No, the Military Lending Act (MLA) does not preempt the Illinois Human Rights Act, which protects borrowers based on their military status. The MLA preempts inconsistent state laws and regulations, but not state laws or regulations that provide service members more protection. In this case, the Illinois law provides broader protection for military members than its counterpart federal law.
We should note that if you decline to offer all MLA-covered products and services to all customers, you still could face fair lending concerns. For example, a neutral policy, such as declining to offer certain loan products, still may violate fair lending laws if the policy has a disparate impact on a protected class of citizens (e.g., military members).
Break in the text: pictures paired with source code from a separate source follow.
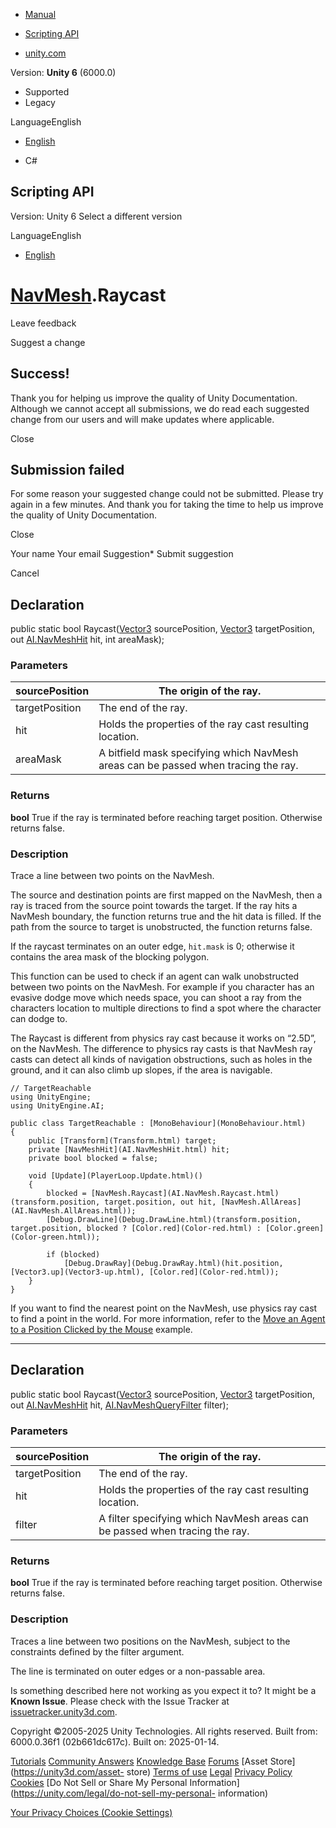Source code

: [ ]()

  * [Manual](../Manual/index.html)
  * [Scripting API](../ScriptReference/index.html)

  * [unity.com](https://unity.com/)

Version: **Unity 6** (6000.0)

  * Supported
  * Legacy

LanguageEnglish

  * [English]()

  * C#

[ ](https://docs.unity3d.com)

## Scripting API

Version: Unity 6 Select a different version

LanguageEnglish

  * [English]()

#  [NavMesh](AI.NavMesh.html).Raycast

Leave feedback

Suggest a change

## Success!

Thank you for helping us improve the quality of Unity Documentation. Although
we cannot accept all submissions, we do read each suggested change from our
users and will make updates where applicable.

Close

## Submission failed

For some reason your suggested change could not be submitted. Please <a>try
again</a> in a few minutes. And thank you for taking the time to help us
improve the quality of Unity Documentation.

Close

Your name Your email Suggestion* Submit suggestion

Cancel

[ ]()

## Declaration

public static bool Raycast([Vector3](Vector3.html) sourcePosition,
[Vector3](Vector3.html) targetPosition, out
[AI.NavMeshHit](AI.NavMeshHit.html) hit, int areaMask);

### Parameters

sourcePosition | The origin of the ray.  
---|---  
targetPosition | The end of the ray.  
hit | Holds the properties of the ray cast resulting location.  
areaMask | A bitfield mask specifying which NavMesh areas can be passed when tracing the ray.  
  
### Returns

**bool** True if the ray is terminated before reaching target position.
Otherwise returns false.

### Description

Trace a line between two points on the NavMesh.

The source and destination points are first mapped on the NavMesh, then a ray
is traced from the source point towards the target. If the ray hits a NavMesh
boundary, the function returns true and the hit data is filled. If the path
from the source to target is unobstructed, the function returns false.  
  
If the raycast terminates on an outer edge, `hit.mask` is 0; otherwise it
contains the area mask of the blocking polygon.  
  
This function can be used to check if an agent can walk unobstructed between
two points on the NavMesh. For example if you character has an evasive dodge
move which needs space, you can shoot a ray from the characters location to
multiple directions to find a spot where the character can dodge to.  
  
The Raycast is different from physics ray cast because it works on “2.5D”, on
the NavMesh. The difference to physics ray casts is that NavMesh ray casts can
detect all kinds of navigation obstructions, such as holes in the ground, and
it can also climb up slopes, if the area is navigable.

    
    
    // TargetReachable
    using UnityEngine;
    using UnityEngine.AI;  
      
    public class TargetReachable : [MonoBehaviour](MonoBehaviour.html)
    {
        public [Transform](Transform.html) target;
        private [NavMeshHit](AI.NavMeshHit.html) hit;
        private bool blocked = false;  
      
        void [Update](PlayerLoop.Update.html)()
        {
            blocked = [NavMesh.Raycast](AI.NavMesh.Raycast.html)(transform.position, target.position, out hit, [NavMesh.AllAreas](AI.NavMesh.AllAreas.html));
            [Debug.DrawLine](Debug.DrawLine.html)(transform.position, target.position, blocked ? [Color.red](Color-red.html) : [Color.green](Color-green.html));  
      
            if (blocked)
                [Debug.DrawRay](Debug.DrawRay.html)(hit.position, [Vector3.up](Vector3-up.html), [Color.red](Color-red.html));
        }
    }
    

If you want to find the nearest point on the NavMesh, use physics ray cast to
find a point in the world. For more information, refer to the [Move an Agent
to a Position Clicked by the
Mouse](https://docs.unity3d.com/Packages/com.unity.ai.navigation@2.0/manual/NavMoveToClickPoint.html)
example.

* * *

## Declaration

public static bool Raycast([Vector3](Vector3.html) sourcePosition,
[Vector3](Vector3.html) targetPosition, out
[AI.NavMeshHit](AI.NavMeshHit.html) hit,
[AI.NavMeshQueryFilter](AI.NavMeshQueryFilter.html) filter);

### Parameters

sourcePosition | The origin of the ray.  
---|---  
targetPosition | The end of the ray.  
hit | Holds the properties of the ray cast resulting location.  
filter | A filter specifying which NavMesh areas can be passed when tracing the ray.  
  
### Returns

**bool** True if the ray is terminated before reaching target position.
Otherwise returns false.

### Description

Traces a line between two positions on the NavMesh, subject to the constraints
defined by the filter argument.

The line is terminated on outer edges or a non-passable area.

Is something described here not working as you expect it to? It might be a
**Known Issue**. Please check with the Issue Tracker at
[issuetracker.unity3d.com](https://issuetracker.unity3d.com).

Copyright ©2005-2025 Unity Technologies. All rights reserved. Built from:
6000.0.36f1 (02b661dc617c). Built on: 2025-01-14.

[Tutorials](https://unity3d.com/learn) [Community
Answers](https://answers.unity3d.com) [Knowledge
Base](https://support.unity3d.com/hc/en-us)
[Forums](https://forum.unity3d.com) [Asset Store](https://unity3d.com/asset-
store) [Terms of use](https://docs.unity3d.com/Manual/TermsOfUse.html)
[Legal](https://unity.com/legal) [Privacy
Policy](https://unity.com/legal/privacy-policy)
[Cookies](https://unity.com/legal/cookie-policy) [Do Not Sell or Share My
Personal Information](https://unity.com/legal/do-not-sell-my-personal-
information)

[Your Privacy Choices (Cookie Settings)](javascript:void\(0\);)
While the fact that a policy creates a disparity is not by itself proof of a violation (provided you can justify the policy based on a business necessity such as cost or profitability), it is difficult to predict how an examiner or a court would analyze such a policy in light of state and federal laws that clearly favor military service members. Ultimately, whether your bank offers all MLA-covered products to all customers will be a business decision for your bank to make based upon its risk appetite.
For resources related to our guidance, please see:
- Military Lending Act Regulations, 32 CFR 232.7 (“[The Military Lending Act] as implemented by this part preempts any State or Federal law, rule or regulation, including any State usury law, to the extent such law, rule or regulation is inconsistent with this part, except that any such law, rule or regulation is not preempted by this part to the extent that it provides protection to a covered borrower greater than those protections provided by [the Military Lending Act] and this part.”)
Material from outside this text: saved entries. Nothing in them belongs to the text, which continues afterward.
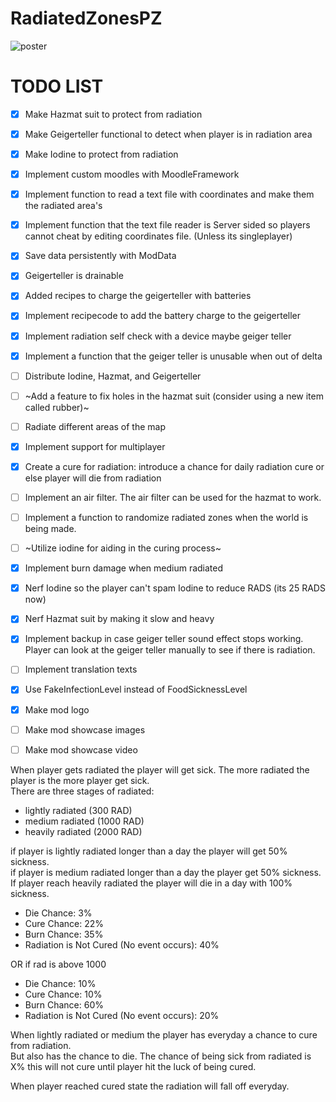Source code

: # RadiatedZonesPZ

![poster](https://github.com/Atophite/RadiatedZonesPZ/assets/14220576/1e210d50-c32f-443d-bec7-1933a599d9e9)

# TODO LIST

- [x] Make Hazmat suit to protect from radiation
- [x] Make Geigerteller functional to detect when player is in radiation area
- [x] Make Iodine to protect from radiation
- [x] Implement custom moodles with MoodleFramework
- [x] Implement function to read a text file with coordinates and make them the radiated area's
- [x] Implement function that the text file reader is Server sided so players cannot cheat by editing coordinates file. (Unless its singleplayer)
- [x] Save data persistently with ModData
- [x] Geigerteller is drainable
- [x] Added recipes to charge the geigerteller with batteries
- [x] Implement recipecode to add the battery charge to the geigerteller
- [x] Implement radiation self check with a device maybe geiger teller
- [x] Implement a function that the geiger teller is unusable when out of delta
- [ ] Distribute Iodine, Hazmat, and Geigerteller
- [ ] ~Add a feature to fix holes in the hazmat suit (consider using a new item called rubber)~
- [ ] Radiate different areas of the map
- [x] Implement support for multiplayer
- [x] Create a cure for radiation: introduce a chance for daily radiation cure or else player will die from radiation
- [ ] Implement an air filter. The air filter can be used for the hazmat to work.
- [ ] Implement a function to randomize radiated zones when the world is being made.
- [ ] ~Utilize iodine for aiding in the curing process~
- [x] Implement burn damage when medium radiated
- [x] Nerf Iodine so the player can't spam Iodine to reduce RADS (its 25 RADS now)
- [x] Nerf Hazmat suit by making it slow and heavy
- [x] Implement backup in case geiger teller sound effect stops working. Player can look at the geiger teller manually to see if there is radiation.
- [ ] Implement translation texts
- [x] Use FakeInfectionLevel instead of FoodSicknessLevel
- [x] Make mod logo
- [ ] Make mod showcase images
- [ ] Make mod showcase video



When player gets radiated the player will get sick. The more radiated the player is the more player get sick.<br>
There are three stages of radiated:
- lightly radiated (300 RAD)
- medium radiated (1000 RAD)
- heavily radiated (2000 RAD)

if player is lightly radiated longer than a day the player will get 50% sickness. <br>
if player is medium radiated longer than a day the player get 50% sickness. <br>
If player reach heavily radiated the player will die in a day with 100% sickness. <br>

- Die Chance: 3%
- Cure Chance: 22%
- Burn Chance: 35%
- Radiation is Not Cured (No event occurs): 40%

OR if rad is above 1000
- Die Chance: 10%
- Cure Chance: 10%
- Burn Chance: 60%
- Radiation is Not Cured (No event occurs): 20%

When lightly radiated or medium the player has everyday a chance to cure from radiation. <br>
But also has the chance to die.
The chance of being sick from radiated is X% this will not cure until player hit the luck of being cured. <br>

When player reached cured state the radiation will fall off everyday. <br>


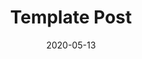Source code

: ---
title: Template Post
date: 2020-05-13
tags: []
canonical_url: false
public: false
description: >
  Some witty but informative description
---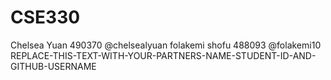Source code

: # CSE330
Chelsea Yuan 490370 @chelsealyuan
folakemi shofu 488093 @folakemi10
REPLACE-THIS-TEXT-WITH-YOUR-PARTNERS-NAME-STUDENT-ID-AND-GITHUB-USERNAME
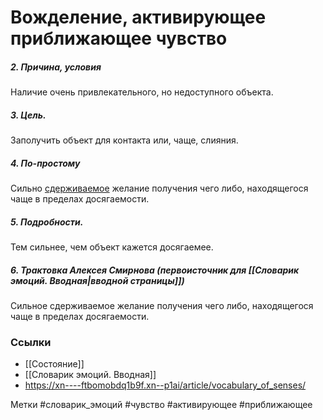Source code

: #  Вожделение, активирующее приближающее чувство

##### 2. Причина, условия
Наличие очень привлекательного, но недоступного объекта.

##### 3. Цель.
Заполучить объект для контакта или, чаще, слияния.

##### 4. По-простому
Сильно <u>сдерживаемое</u> желание получения чего либо, находящегося чаще в пределах досягаемости.

##### 5. Подробности.
Тем сильнее, чем объект кажется досягаемее.

##### 6. Трактовка Алексея Смирнова (первоисточник для [[Словарик эмоций. Вводная|вводной страницы]])
Сильное сдерживаемое желание получения чего либо, находящегося чаще в пределах досягаемости.


### Ссылки
- [[Состояние]]
- [[Словарик эмоций. Вводная]]
- https://xn----ftbomobdq1b9f.xn--p1ai/article/vocabulary_of_senses/


Метки #словарик_эмоций #чувство #активирующее #приближающее 

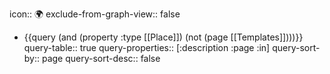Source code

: icon:: 🌍️
exclude-from-graph-view:: false

- {{query (and (property :type [[Place]]) (not (page [[Templates]])))}}
  query-table:: true
  query-properties:: [:description :page :in]
  query-sort-by:: page
  query-sort-desc:: false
- Illinois Human Rights Act, 775 ILCS 5/4-102 (With regard to loans, “it shall be a civil rights violation for any financial institution, on the grounds of unlawful discrimination, to: . . . [d]eny any person any of the services normally offered by such an institution.”)
- Illinois Human Rights Act, 775 ILCS 5/1-103 (“‘Unlawful discrimination’ means discrimination against a person because of his or her . . . military status . . . or unfavorable discharge from military service as those terms are defined in this Section.”)
- FFIEC Interagency Fair Lending Procedures, page iv (“When a lender applies a racially or otherwise neutral policy or practice equally to all credit applicants, but the policy or practice disproportionately excludes or burdens certain persons on a prohibited basis, the policy or practice is described as having a ‘disparate impact.’ . . . The fact that a policy or practice creates a disparity on a prohibited basis is not alone proof of a violation. When an Agency finds that a lender’s policy or practice has a disparate impact, the next step is to seek to determine whether the policy or practice is justified by ‘business necessity.’ The justification must be manifest and may not be hypothetical or speculative. Factors that may be relevant to the justification could include cost and profitability. Even if a policy or practice that has a disparate impact on a prohibited basis can be justified by business necessity, it still may be found to be in violation if an alternative policy or practice could serve the same purpose with less discriminatory effect.”)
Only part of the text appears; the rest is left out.